Work to be completed: Set down each record exactly. Omit the pictures.

Data extract:
# # #
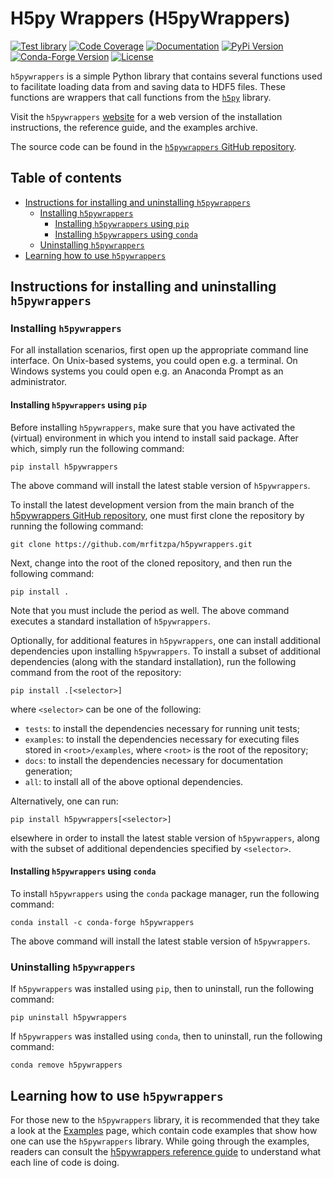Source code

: # H5py Wrappers (H5pyWrappers)

[![Test library](https://github.com/mrfitzpa/h5pywrappers/actions/workflows/test_library.yml/badge.svg)](https://github.com/mrfitzpa/h5pywrappers/actions/workflows/test_library.yml)
[![Code Coverage](https://img.shields.io/endpoint?url=https://gist.githubusercontent.com/mrfitzpa/6c0ddb605956db582842599ae0dbad81/raw/h5pywrappers_coverage_badge.json)](https://github.com/mrfitzpa/h5pywrappers/actions/workflows/measure_code_coverage.yml)
[![Documentation](https://img.shields.io/badge/docs-read-brightgreen)](https://mrfitzpa.github.io/h5pywrappers)
[![PyPi Version](https://img.shields.io/pypi/v/h5pywrappers.svg)](https://pypi.org/project/h5pywrappers)
[![Conda-Forge Version](https://img.shields.io/conda/vn/conda-forge/h5pywrappers.svg)](https://anaconda.org/conda-forge/h5pywrappers)
[![License](https://img.shields.io/badge/License-GPLv3-blue.svg)](https://www.gnu.org/licenses/gpl-3.0)

`h5pywrappers` is a simple Python library that contains several functions used
to facilitate loading data from and saving data to HDF5 files. These functions
are wrappers that call functions from the
[`h5py`](https://docs.h5py.org/en/stable/) library.

Visit the `h5pywrappers` [website](https://mrfitzpa.github.io/h5pywrappers) for
a web version of the installation instructions, the reference guide, and the
examples archive.

The source code can be found in the [`h5pywrappers` GitHub
repository](https://github.com/mrfitzpa/h5pywrappers).



## Table of contents

- [Instructions for installing and uninstalling
  `h5pywrappers`](#instructions-for-installing-and-uninstalling-h5pywrappers)
  - [Installing `h5pywrappers`](#installing-h5pywrappers)
    - [Installing `h5pywrappers` using
      `pip`](#installing-h5pywrappers-using-pip)
    - [Installing `h5pywrappers` using
      `conda`](#installing-h5pywrappers-using-conda)
  - [Uninstalling `h5pywrappers`](#uninstalling-h5pywrappers)
- [Learning how to use `h5pywrappers`](#learning-how-to-use-h5pywrappers)



## Instructions for installing and uninstalling `h5pywrappers`



### Installing `h5pywrappers`

For all installation scenarios, first open up the appropriate command line
interface. On Unix-based systems, you could open e.g. a terminal. On Windows
systems you could open e.g. an Anaconda Prompt as an administrator.



#### Installing `h5pywrappers` using `pip`

Before installing `h5pywrappers`, make sure that you have activated the
(virtual) environment in which you intend to install said package. After which,
simply run the following command:

    pip install h5pywrappers

The above command will install the latest stable version of `h5pywrappers`.

To install the latest development version from the main branch of the
[h5pywrappers GitHub repository](https://github.com/mrfitzpa/h5pywrappers), one
must first clone the repository by running the following command:

    git clone https://github.com/mrfitzpa/h5pywrappers.git

Next, change into the root of the cloned repository, and then run the following
command:

    pip install .

Note that you must include the period as well. The above command executes a
standard installation of `h5pywrappers`.

Optionally, for additional features in `h5pywrappers`, one can install
additional dependencies upon installing `h5pywrappers`. To install a subset of
additional dependencies (along with the standard installation), run the
following command from the root of the repository:

    pip install .[<selector>]

where `<selector>` can be one of the following:

* `tests`: to install the dependencies necessary for running unit tests;
* `examples`: to install the dependencies necessary for executing files stored
  in `<root>/examples`, where `<root>` is the root of the repository;
* `docs`: to install the dependencies necessary for documentation generation;
* `all`: to install all of the above optional dependencies.

Alternatively, one can run:

    pip install h5pywrappers[<selector>]

elsewhere in order to install the latest stable version of `h5pywrappers`, along
with the subset of additional dependencies specified by `<selector>`.



#### Installing `h5pywrappers` using `conda`

To install `h5pywrappers` using the `conda` package manager, run the following
command:

    conda install -c conda-forge h5pywrappers

The above command will install the latest stable version of `h5pywrappers`.



### Uninstalling `h5pywrappers`

If `h5pywrappers` was installed using `pip`, then to uninstall, run the
following command:

    pip uninstall h5pywrappers

If `h5pywrappers` was installed using `conda`, then to uninstall, run the
following command:

    conda remove h5pywrappers



## Learning how to use `h5pywrappers`

For those new to the `h5pywrappers` library, it is recommended that they take a
look at the [Examples](https://mrfitzpa.github.io/h5pywrappers/examples.html)
page, which contain code examples that show how one can use the `h5pywrappers`
library. While going through the examples, readers can consult the [h5pywrappers
reference
guide](https://mrfitzpa.github.io/h5pywrappers/_autosummary/h5pywrappers.html)
to understand what each line of code is doing.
# # #
Result:
Source code

: # H5py Wrappers (H5pyWrappers)

[![Test library](https://github.com/mrfitzpa/h5pywrappers/actions/workflows/test_library.yml/badge.svg)](https://github.com/mrfitzpa/h5pywrappers/actions/workflows/test_library.yml)
[![Code Coverage](https://img.shields.io/endpoint?url=https://gist.githubusercontent.com/mrfitzpa/6c0ddb605956db582842599ae0dbad81/raw/h5pywrappers_coverage_badge.json)](https://github.com/mrfitzpa/h5pywrappers/actions/workflows/measure_code_coverage.yml)
[![Documentation](https://img.shields.io/badge/docs-read-brightgreen)](https://mrfitzpa.github.io/h5pywrappers)
[![PyPi Version](https://img.shields.io/pypi/v/h5pywrappers.svg)](https://pypi.org/project/h5pywrappers)
[![Conda-Forge Version](https://img.shields.io/conda/vn/conda-forge/h5pywrappers.svg)](https://anaconda.org/conda-forge/h5pywrappers)
[![License](https://img.shields.io/badge/License-GPLv3-blue.svg)](https://www.gnu.org/licenses/gpl-3.0)

`h5pywrappers` is a simple Python library that contains several functions used
to facilitate loading data from and saving data to HDF5 files. These functions
are wrappers that call functions from the
[`h5py`](https://docs.h5py.org/en/stable/) library.

Visit the `h5pywrappers` [website](https://mrfitzpa.github.io/h5pywrappers) for
a web version of the installation instructions, the reference guide, and the
examples archive.

The source code can be found in the [`h5pywrappers` GitHub
repository](https://github.com/mrfitzpa/h5pywrappers).



## Table of contents

- [Instructions for installing and uninstalling
  `h5pywrappers`](#instructions-for-installing-and-uninstalling-h5pywrappers)
  - [Installing `h5pywrappers`](#installing-h5pywrappers)
    - [Installing `h5pywrappers` using
      `pip`](#installing-h5pywrappers-using-pip)
    - [Installing `h5pywrappers` using
      `conda`](#installing-h5pywrappers-using-conda)
  - [Uninstalling `h5pywrappers`](#uninstalling-h5pywrappers)
- [Learning how to use `h5pywrappers`](#learning-how-to-use-h5pywrappers)



## Instructions for installing and uninstalling `h5pywrappers`



### Installing `h5pywrappers`

For all installation scenarios, first open up the appropriate command line
interface. On Unix-based systems, you could open e.g. a terminal. On Windows
systems you could open e.g. an Anaconda Prompt as an administrator.



#### Installing `h5pywrappers` using `pip`

Before installing `h5pywrappers`, make sure that you have activated the
(virtual) environment in which you intend to install said package. After which,
simply run the following command:

    pip install h5pywrappers

The above command will install the latest stable version of `h5pywrappers`.

To install the latest development version from the main branch of the
[h5pywrappers GitHub repository](https://github.com/mrfitzpa/h5pywrappers), one
must first clone the repository by running the following command:

    git clone https://github.com/mrfitzpa/h5pywrappers.git

Next, change into the root of the cloned repository, and then run the following
command:

    pip install .

Note that you must include the period as well. The above command executes a
standard installation of `h5pywrappers`.

Optionally, for additional features in `h5pywrappers`, one can install
additional dependencies upon installing `h5pywrappers`. To install a subset of
additional dependencies (along with the standard installation), run the
following command from the root of the repository:

    pip install .[<selector>]

where `<selector>` can be one of the following:

* `tests`: to install the dependencies necessary for running unit tests;
* `examples`: to install the dependencies necessary for executing files stored
  in `<root>/examples`, where `<root>` is the root of the repository;
* `docs`: to install the dependencies necessary for documentation generation;
* `all`: to install all of the above optional dependencies.

Alternatively, one can run:

    pip install h5pywrappers[<selector>]

elsewhere in order to install the latest stable version of `h5pywrappers`, along
with the subset of additional dependencies specified by `<selector>`.



#### Installing `h5pywrappers` using `conda`

To install `h5pywrappers` using the `conda` package manager, run the following
command:

    conda install -c conda-forge h5pywrappers

The above command will install the latest stable version of `h5pywrappers`.



### Uninstalling `h5pywrappers`

If `h5pywrappers` was installed using `pip`, then to uninstall, run the
following command:

    pip uninstall h5pywrappers

If `h5pywrappers` was installed using `conda`, then to uninstall, run the
following command:

    conda remove h5pywrappers



## Learning how to use `h5pywrappers`

For those new to the `h5pywrappers` library, it is recommended that they take a
look at the [Examples](https://mrfitzpa.github.io/h5pywrappers/examples.html)
page, which contain code examples that show how one can use the `h5pywrappers`
library. While going through the examples, readers can consult the [h5pywrappers
reference
guide](https://mrfitzpa.github.io/h5pywrappers/_autosummary/h5pywrappers.html)
to understand what each line of code is doing.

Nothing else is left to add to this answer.